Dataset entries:
Content starts
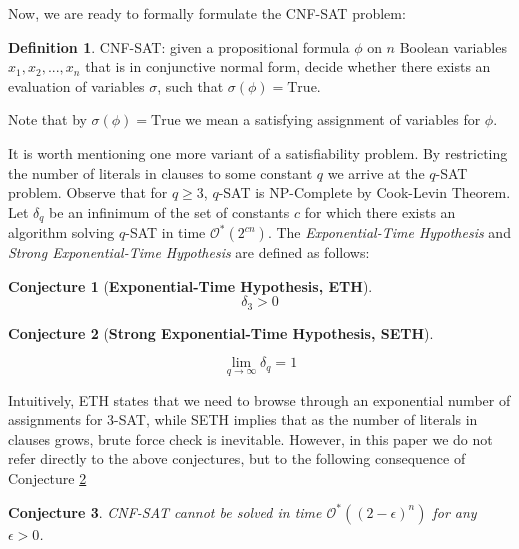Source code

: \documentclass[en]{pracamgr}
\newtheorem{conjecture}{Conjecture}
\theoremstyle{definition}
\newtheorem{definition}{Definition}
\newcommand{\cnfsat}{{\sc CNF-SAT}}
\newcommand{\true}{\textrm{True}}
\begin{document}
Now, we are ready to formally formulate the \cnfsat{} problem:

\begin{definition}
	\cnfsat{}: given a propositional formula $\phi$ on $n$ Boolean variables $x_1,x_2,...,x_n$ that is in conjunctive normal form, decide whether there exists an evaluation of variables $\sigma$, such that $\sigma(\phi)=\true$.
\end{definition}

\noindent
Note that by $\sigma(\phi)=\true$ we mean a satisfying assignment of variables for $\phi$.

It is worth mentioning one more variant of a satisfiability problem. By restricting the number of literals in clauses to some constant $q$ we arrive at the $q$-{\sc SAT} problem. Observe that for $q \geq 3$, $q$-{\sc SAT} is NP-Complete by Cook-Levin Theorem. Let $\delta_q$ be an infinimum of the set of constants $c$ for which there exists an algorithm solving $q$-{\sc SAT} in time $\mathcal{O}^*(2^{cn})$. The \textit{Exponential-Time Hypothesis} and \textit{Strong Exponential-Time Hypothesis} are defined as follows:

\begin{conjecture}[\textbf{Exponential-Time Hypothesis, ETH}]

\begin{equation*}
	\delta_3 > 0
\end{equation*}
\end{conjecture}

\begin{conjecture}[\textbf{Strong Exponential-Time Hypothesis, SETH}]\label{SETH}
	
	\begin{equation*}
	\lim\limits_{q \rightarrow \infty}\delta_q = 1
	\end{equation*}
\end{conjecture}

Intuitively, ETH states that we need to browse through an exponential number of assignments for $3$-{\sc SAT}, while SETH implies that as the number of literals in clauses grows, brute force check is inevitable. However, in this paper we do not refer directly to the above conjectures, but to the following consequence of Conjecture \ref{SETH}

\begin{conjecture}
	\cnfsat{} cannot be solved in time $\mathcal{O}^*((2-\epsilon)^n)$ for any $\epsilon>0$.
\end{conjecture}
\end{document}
Content ends
Content starts
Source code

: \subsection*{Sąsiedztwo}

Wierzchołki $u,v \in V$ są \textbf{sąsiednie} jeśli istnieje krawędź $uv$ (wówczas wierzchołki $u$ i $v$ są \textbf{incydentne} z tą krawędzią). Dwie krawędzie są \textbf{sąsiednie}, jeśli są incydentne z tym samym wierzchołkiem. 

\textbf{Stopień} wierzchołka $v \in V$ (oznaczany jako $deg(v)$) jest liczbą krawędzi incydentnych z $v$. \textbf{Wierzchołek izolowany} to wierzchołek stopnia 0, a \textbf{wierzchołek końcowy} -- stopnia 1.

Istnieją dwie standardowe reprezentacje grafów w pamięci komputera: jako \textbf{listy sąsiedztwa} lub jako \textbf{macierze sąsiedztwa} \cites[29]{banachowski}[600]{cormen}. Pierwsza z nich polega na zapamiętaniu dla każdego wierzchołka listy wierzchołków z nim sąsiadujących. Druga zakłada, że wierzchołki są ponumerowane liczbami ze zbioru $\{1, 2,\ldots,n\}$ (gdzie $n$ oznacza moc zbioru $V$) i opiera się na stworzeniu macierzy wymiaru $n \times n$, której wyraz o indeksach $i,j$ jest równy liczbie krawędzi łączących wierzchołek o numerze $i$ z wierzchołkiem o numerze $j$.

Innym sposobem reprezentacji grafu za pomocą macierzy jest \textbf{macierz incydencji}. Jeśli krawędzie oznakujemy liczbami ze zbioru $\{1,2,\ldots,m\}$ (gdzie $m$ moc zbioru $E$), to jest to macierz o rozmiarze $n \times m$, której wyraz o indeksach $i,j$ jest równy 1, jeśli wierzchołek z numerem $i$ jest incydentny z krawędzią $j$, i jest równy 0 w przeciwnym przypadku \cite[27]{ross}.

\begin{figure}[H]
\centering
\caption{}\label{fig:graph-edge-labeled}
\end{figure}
Content ends
◆ Task statement: State the number of lines in these entries that include the string "begin". Provide nothing beyond that number.

◆ Answer for the task: 8